SSE

The business
SSE is one of Britain’s largest gas and electricity companies. It owns more than 11,000 megawatts of electricity capacity, generated from gas, coal, hydro, wind and biomass. It supplies gas and electricity to more than ten million customers in Britain and Ireland, along with other services, such as boiler and central heating maintenance, and telecoms and broadband. SSE owns the regulated electricity transmission and distribution network for the north of Scotland, electricity distribution in southern England, and 50% of the gas distribution networks in Scotland and southern England. It also operates two gas storage facilities in East Yorkshire and an 11,100km telecoms network.
The history
Formed in 1998 by the merger of Scottish Hydro Electricity and Southern Electric, SSE has been one of Britain’s most successful utility companies, more than doubling its share of the British energy supply market in the last decade. In that time, it has also been one of the best dividend payers in the FTSE 100, growing its payments by an average of 9.6% a year. Investments such as the 2004 purchases of the Fiddlers Ferry and Ferrybridge coal-fired power stations, and its investment in gas networks in 2006, have paid off, with earnings from the low-risk, regulated network assets balancing out the more volatile power-generation business.

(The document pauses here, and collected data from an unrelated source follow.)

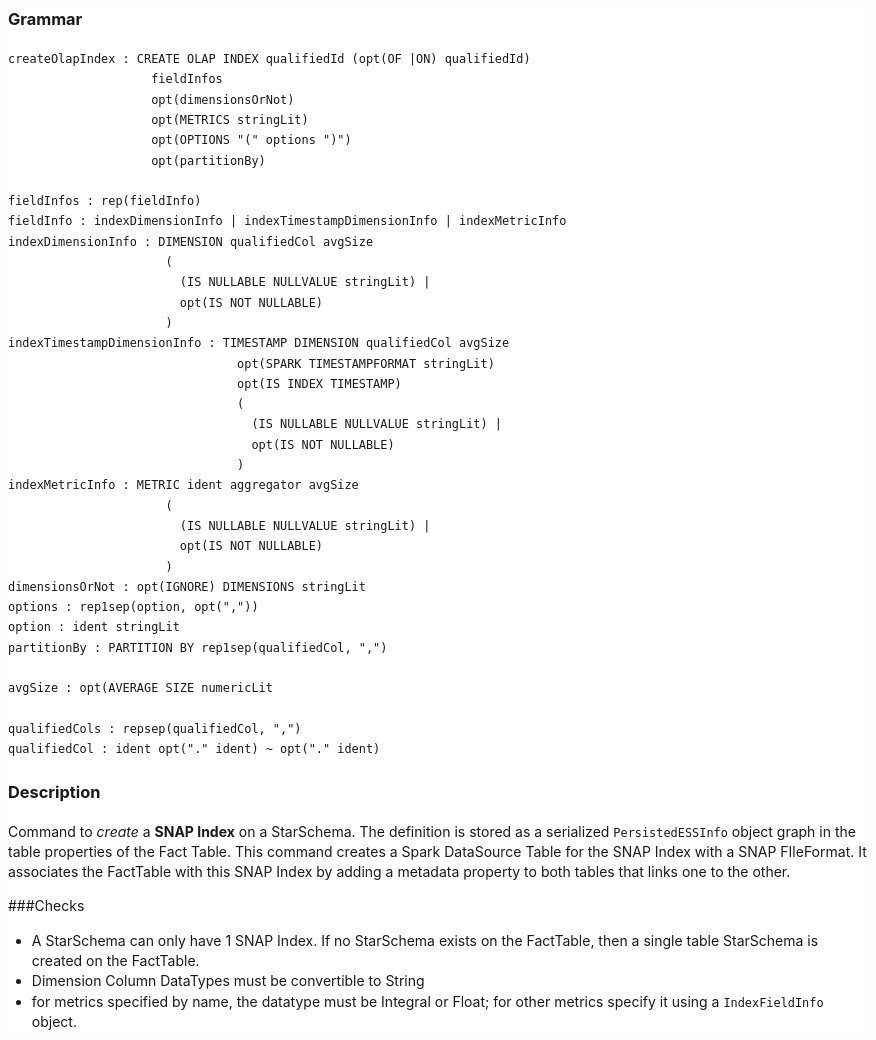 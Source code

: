 

### Grammar
```text
createOlapIndex : CREATE OLAP INDEX qualifiedId (opt(OF |ON) qualifiedId)
                    fieldInfos
                    opt(dimensionsOrNot)
                    opt(METRICS stringLit) 
                    opt(OPTIONS "(" options ")")
                    opt(partitionBy)

fieldInfos : rep(fieldInfo)
fieldInfo : indexDimensionInfo | indexTimestampDimensionInfo | indexMetricInfo
indexDimensionInfo : DIMENSION qualifiedCol avgSize 
                      (
                        (IS NULLABLE NULLVALUE stringLit) | 
                        opt(IS NOT NULLABLE)
                      )
indexTimestampDimensionInfo : TIMESTAMP DIMENSION qualifiedCol avgSize
                                opt(SPARK TIMESTAMPFORMAT stringLit)
                                opt(IS INDEX TIMESTAMP) 
                                (
                                  (IS NULLABLE NULLVALUE stringLit) | 
                                  opt(IS NOT NULLABLE)
                                )
indexMetricInfo : METRIC ident aggregator avgSize 
                      (
                        (IS NULLABLE NULLVALUE stringLit) | 
                        opt(IS NOT NULLABLE)
                      )
dimensionsOrNot : opt(IGNORE) DIMENSIONS stringLit
options : rep1sep(option, opt(","))
option : ident stringLit
partitionBy : PARTITION BY rep1sep(qualifiedCol, ",")

avgSize : opt(AVERAGE SIZE numericLit

qualifiedCols : repsep(qualifiedCol, ",")
qualifiedCol : ident opt("." ident) ~ opt("." ident)

```

### Description
Command to *create* a **SNAP Index** on a StarSchema.
The definition is stored as a serialized `PersistedESSInfo` object graph in the table properties of
the Fact Table. This command creates a Spark DataSource Table for the SNAP Index with a SNAP FIleFormat.
It associates the FactTable with this SNAP Index by adding a metadata property to both tables that links 
one to the other.

###Checks
- A StarSchema can only have 1 SNAP Index. If no StarSchema exists on the FactTable, then a single table StarSchema is created on the FactTable.
- Dimension Column DataTypes must be convertible to String
- for metrics specified by name, the datatype must be Integral or Float; for other metrics specify it using a `IndexFieldInfo` object.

In 2008, SSE also began making significant investments in wind power, with the acquisition of Airtricity.
The leadership
Ian Marchant, formerly finance director, has been chief executive since 2002. He was paid £1.2m in 2010/2011. Lord Smith of Kelvin (who also chairs oil services group Weir) has been chairman since 2005. Gregor Alexander is finance director.
The outlook
SSE still expects a very small rise in full-year profits, which might be ambitious, given the 25% decline seen in its first half. It also says it is on target to grow dividends by 2% above inflation until 2013. Beyond that, SSE should continue to earn reasonable returns from its regulated network assets, but its big investments in renewable energy are far less secure: these are expensive and power prices need to stay high to make them pay. If the British economy stays in the mire, then SSE’s returns could disappoint, and perhaps threaten its ability to keep growing dividends.